▸ **TASK OBJECTIVE**
Pull each line containing "boolean" out of the data and copy it.

=== RECORDED DATA ===

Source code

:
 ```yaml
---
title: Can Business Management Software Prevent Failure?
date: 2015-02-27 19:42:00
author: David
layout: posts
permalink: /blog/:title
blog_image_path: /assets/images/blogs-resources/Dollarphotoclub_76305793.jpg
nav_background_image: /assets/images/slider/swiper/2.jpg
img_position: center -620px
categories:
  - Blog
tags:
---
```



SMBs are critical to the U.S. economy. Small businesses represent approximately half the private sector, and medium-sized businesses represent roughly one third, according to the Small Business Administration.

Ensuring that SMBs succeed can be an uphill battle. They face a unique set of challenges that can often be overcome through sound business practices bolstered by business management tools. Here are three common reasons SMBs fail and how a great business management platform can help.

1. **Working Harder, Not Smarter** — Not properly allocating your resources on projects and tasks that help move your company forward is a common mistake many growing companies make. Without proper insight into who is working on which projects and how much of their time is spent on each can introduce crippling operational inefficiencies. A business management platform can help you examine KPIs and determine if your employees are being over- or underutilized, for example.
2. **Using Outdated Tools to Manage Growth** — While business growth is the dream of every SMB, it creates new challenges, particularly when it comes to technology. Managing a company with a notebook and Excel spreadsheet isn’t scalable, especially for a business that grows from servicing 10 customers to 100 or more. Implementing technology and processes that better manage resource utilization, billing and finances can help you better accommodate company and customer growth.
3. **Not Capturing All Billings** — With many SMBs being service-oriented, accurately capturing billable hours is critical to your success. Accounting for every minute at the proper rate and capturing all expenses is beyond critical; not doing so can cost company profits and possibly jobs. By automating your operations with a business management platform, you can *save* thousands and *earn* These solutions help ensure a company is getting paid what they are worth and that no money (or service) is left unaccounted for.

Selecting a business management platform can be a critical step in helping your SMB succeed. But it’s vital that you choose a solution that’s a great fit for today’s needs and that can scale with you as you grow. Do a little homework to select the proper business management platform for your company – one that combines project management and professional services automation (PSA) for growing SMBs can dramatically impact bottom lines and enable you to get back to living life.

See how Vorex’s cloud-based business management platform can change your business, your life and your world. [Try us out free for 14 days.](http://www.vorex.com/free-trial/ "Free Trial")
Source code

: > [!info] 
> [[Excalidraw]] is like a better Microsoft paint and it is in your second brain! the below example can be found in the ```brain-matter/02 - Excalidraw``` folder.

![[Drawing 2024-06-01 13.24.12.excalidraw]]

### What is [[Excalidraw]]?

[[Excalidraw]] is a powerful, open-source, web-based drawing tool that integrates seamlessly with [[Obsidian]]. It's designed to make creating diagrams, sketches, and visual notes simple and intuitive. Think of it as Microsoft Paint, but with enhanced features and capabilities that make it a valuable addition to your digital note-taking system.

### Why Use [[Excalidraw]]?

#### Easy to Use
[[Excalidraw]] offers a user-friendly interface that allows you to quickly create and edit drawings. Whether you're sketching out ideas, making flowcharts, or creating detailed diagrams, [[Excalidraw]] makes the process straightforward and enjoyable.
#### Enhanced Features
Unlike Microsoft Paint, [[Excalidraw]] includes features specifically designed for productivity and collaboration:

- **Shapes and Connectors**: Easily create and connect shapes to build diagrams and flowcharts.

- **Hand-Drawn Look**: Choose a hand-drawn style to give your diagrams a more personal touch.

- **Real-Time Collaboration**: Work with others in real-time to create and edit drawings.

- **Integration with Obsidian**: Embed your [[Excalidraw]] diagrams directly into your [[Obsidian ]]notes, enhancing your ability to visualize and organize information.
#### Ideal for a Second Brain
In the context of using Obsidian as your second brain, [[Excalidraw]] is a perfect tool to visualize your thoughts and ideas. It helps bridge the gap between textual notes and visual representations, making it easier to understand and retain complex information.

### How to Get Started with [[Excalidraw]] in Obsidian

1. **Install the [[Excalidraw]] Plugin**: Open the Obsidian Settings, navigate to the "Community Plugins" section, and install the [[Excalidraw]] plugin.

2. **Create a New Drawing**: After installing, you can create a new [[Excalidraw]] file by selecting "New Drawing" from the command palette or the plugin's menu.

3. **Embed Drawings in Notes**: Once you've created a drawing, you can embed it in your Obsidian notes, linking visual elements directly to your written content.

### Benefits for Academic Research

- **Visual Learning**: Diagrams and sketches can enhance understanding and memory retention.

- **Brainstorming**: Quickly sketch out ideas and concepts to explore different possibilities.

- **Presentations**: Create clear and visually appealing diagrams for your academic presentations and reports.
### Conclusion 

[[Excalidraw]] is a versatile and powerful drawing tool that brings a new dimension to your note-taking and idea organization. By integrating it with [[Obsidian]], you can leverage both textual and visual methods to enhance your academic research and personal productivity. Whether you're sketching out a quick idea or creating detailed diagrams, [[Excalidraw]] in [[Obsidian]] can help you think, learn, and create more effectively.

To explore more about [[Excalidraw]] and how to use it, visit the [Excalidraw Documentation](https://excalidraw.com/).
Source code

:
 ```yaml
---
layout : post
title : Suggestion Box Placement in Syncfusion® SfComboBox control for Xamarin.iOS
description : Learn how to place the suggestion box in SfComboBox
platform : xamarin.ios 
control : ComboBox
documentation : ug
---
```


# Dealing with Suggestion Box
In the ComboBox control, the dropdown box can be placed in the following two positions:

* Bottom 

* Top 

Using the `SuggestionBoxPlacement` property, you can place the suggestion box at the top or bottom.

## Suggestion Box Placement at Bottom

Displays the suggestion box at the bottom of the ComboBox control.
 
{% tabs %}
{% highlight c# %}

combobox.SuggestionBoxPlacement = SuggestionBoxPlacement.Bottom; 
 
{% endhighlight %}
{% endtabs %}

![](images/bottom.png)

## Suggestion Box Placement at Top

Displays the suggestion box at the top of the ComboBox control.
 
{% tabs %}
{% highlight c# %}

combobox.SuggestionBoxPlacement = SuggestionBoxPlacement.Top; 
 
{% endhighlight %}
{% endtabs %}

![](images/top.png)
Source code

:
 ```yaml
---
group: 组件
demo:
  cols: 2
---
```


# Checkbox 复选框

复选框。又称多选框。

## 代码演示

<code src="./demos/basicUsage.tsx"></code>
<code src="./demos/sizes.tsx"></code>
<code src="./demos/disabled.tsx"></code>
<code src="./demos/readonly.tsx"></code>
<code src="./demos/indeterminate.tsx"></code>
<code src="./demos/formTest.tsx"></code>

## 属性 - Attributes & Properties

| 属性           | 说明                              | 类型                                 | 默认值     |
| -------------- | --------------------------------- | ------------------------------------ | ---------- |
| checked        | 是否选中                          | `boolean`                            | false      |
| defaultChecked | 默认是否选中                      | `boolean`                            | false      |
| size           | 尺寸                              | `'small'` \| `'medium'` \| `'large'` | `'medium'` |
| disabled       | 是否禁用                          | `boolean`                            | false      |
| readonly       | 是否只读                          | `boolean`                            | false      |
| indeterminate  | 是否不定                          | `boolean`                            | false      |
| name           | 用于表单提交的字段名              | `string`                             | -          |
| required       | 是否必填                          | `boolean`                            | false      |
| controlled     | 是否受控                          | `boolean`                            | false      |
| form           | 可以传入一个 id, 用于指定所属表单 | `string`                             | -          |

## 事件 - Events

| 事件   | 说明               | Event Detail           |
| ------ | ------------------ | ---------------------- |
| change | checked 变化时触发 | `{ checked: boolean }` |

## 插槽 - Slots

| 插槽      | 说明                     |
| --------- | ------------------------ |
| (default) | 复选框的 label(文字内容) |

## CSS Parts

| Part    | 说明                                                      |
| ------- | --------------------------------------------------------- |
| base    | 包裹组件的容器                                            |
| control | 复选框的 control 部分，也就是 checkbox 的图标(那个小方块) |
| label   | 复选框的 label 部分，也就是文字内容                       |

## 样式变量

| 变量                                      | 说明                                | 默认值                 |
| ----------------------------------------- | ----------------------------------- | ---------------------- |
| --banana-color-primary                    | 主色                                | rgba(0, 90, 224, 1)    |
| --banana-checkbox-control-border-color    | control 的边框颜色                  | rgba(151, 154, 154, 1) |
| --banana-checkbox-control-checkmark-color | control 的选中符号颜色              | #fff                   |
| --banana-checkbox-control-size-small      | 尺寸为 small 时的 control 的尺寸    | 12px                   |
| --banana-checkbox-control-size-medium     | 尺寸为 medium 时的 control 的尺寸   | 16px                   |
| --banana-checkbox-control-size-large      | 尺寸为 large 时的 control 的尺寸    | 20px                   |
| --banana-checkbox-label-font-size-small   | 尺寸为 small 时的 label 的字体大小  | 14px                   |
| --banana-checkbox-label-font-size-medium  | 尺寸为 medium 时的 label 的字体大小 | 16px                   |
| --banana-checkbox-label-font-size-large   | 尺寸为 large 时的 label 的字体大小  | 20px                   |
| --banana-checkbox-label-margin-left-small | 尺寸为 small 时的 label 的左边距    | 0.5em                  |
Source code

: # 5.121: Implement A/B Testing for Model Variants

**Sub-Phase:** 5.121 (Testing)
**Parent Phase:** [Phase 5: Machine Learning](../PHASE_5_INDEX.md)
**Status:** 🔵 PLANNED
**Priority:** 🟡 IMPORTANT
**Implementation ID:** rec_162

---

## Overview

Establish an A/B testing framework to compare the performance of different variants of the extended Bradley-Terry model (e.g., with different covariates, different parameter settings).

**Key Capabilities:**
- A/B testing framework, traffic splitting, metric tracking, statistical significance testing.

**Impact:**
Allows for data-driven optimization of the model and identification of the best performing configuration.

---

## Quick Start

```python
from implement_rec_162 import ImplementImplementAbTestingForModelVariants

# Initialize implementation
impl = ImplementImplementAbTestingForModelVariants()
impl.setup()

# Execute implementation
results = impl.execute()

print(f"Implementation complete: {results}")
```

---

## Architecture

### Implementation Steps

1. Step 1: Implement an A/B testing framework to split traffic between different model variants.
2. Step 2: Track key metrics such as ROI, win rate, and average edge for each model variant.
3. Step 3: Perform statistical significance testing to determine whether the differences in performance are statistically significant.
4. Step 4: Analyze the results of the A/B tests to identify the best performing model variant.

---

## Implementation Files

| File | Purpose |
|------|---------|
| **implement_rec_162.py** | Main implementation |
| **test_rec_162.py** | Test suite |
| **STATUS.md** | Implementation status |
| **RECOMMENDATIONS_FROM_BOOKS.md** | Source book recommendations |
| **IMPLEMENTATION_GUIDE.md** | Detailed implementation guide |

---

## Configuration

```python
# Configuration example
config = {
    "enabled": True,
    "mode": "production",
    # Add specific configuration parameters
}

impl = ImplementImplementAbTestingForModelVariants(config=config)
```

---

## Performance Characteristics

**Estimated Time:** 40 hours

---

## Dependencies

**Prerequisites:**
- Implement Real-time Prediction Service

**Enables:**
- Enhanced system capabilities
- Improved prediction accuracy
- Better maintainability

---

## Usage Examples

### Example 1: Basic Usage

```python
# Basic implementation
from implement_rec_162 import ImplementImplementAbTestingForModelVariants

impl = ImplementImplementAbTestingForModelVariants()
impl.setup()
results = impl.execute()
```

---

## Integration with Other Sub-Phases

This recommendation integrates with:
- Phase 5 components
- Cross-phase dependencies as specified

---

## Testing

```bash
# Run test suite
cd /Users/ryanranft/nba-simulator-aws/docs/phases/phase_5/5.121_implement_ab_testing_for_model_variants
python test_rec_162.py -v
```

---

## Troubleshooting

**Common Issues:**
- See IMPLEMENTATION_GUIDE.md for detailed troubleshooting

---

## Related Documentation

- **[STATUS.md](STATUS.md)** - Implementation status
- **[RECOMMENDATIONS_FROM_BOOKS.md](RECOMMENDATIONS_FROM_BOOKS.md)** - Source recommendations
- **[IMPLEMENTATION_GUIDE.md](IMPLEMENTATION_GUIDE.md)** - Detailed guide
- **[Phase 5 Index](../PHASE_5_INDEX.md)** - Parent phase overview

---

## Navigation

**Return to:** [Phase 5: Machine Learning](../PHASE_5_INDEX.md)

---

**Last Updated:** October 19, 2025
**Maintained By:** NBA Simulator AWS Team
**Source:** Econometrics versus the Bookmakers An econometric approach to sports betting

===

▸ **TASK RESPONSE**
| checked        | 是否选中                          | `boolean`                            | false      |
| defaultChecked | 默认是否选中                      | `boolean`                            | false      |
| disabled       | 是否禁用                          | `boolean`                            | false      |
| readonly       | 是否只读                          | `boolean`                            | false      |
| indeterminate  | 是否不定                          | `boolean`                            | false      |
| required       | 是否必填                          | `boolean`                            | false      |
| controlled     | 是否受控                          | `boolean`                            | false      |
| change | checked 变化时触发 | `{ checked: boolean }` |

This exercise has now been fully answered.